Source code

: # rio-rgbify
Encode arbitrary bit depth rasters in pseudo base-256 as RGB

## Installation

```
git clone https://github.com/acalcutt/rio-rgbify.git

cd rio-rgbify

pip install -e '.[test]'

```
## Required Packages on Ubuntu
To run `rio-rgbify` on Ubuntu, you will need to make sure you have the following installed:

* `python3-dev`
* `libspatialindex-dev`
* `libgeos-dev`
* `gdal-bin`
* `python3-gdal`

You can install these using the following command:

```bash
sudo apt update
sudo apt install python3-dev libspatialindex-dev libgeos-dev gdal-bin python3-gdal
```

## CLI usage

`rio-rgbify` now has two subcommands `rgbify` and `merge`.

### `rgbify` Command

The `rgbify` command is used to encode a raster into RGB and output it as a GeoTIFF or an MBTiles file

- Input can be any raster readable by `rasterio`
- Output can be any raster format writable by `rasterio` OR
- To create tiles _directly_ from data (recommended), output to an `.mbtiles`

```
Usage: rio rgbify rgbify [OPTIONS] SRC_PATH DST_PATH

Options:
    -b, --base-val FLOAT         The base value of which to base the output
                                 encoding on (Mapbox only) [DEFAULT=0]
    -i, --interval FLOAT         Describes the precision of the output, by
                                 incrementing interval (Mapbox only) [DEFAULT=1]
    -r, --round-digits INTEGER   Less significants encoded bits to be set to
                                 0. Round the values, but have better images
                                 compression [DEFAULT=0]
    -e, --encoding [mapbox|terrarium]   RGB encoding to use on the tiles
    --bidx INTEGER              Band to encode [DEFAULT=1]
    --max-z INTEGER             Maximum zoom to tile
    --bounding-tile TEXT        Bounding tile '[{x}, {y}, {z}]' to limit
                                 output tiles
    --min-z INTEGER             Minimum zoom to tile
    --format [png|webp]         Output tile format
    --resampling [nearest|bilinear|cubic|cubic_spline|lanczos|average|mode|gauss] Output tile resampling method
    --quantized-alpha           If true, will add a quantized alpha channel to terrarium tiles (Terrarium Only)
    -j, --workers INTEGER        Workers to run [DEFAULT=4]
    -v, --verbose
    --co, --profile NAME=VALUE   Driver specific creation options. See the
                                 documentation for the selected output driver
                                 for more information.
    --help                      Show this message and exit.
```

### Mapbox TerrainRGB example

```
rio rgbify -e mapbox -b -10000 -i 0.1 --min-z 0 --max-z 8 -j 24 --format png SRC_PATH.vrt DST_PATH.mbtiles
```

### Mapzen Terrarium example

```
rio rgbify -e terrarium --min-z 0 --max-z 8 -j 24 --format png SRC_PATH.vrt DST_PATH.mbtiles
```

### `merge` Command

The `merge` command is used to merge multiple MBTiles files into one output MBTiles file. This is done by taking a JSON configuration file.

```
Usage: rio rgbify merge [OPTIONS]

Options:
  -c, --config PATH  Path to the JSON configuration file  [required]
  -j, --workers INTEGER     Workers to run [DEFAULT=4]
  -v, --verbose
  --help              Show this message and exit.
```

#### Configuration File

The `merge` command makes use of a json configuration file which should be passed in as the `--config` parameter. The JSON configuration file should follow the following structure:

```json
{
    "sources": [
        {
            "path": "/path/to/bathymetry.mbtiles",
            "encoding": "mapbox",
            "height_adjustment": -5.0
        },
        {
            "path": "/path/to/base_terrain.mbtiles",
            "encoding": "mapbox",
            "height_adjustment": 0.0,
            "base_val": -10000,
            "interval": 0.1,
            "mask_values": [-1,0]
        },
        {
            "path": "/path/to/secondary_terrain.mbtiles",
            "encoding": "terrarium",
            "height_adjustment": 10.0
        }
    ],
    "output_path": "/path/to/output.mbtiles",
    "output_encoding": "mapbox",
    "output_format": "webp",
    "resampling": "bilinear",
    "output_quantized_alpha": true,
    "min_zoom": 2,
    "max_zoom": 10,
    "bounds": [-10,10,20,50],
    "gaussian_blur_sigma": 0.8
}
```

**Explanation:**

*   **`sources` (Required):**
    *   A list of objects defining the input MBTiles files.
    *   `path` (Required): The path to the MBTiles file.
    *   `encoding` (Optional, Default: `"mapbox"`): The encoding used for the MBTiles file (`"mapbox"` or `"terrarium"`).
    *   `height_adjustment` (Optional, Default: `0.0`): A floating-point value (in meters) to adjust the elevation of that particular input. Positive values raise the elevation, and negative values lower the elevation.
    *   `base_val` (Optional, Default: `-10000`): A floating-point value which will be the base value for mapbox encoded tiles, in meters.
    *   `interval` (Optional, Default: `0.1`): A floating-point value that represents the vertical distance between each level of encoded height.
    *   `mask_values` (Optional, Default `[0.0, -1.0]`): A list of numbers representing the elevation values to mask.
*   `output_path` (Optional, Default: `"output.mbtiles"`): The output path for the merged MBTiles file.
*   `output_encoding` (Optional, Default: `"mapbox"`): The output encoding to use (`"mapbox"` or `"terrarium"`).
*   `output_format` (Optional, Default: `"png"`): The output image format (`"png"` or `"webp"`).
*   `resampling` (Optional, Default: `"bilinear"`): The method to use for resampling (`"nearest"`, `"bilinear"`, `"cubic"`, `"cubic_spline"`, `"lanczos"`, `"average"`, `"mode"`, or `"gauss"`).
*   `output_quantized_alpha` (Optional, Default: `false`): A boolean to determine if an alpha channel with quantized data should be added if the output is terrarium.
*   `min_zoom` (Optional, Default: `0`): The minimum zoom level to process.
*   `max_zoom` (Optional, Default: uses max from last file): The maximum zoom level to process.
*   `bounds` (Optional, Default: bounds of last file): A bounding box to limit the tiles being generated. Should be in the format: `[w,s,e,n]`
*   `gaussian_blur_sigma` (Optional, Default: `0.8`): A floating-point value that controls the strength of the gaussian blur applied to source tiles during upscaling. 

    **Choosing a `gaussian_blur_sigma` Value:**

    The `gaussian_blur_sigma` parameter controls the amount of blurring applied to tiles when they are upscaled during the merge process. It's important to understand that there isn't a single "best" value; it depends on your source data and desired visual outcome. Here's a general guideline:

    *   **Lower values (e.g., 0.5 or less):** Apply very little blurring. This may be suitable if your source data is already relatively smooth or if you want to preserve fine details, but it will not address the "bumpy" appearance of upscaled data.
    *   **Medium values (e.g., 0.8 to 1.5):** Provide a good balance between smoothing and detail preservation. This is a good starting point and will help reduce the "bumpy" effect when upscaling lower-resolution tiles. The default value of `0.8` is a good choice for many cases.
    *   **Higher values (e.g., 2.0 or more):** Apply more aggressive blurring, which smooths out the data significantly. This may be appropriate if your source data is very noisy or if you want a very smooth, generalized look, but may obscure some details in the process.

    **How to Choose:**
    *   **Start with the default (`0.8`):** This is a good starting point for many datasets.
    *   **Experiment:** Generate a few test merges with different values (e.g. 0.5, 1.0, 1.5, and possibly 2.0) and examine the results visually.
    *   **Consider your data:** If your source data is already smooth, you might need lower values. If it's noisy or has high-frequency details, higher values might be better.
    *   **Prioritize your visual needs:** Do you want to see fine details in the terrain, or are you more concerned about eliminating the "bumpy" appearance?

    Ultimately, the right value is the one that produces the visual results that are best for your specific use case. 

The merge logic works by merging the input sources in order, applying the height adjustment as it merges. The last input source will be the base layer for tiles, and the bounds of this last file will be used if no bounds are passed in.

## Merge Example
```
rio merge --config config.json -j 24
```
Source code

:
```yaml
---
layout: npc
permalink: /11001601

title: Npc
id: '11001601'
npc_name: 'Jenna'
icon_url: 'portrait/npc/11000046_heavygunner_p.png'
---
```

## [PROBLEM TO SOLVE]
Return all lines from the data that include the string "test".

## [YOUR SOLUTION]
pip install -e '.[test]'
    *   **Experiment:** Generate a few test merges with different values (e.g. 0.5, 1.0, 1.5, and possibly 2.0) and examine the results visually.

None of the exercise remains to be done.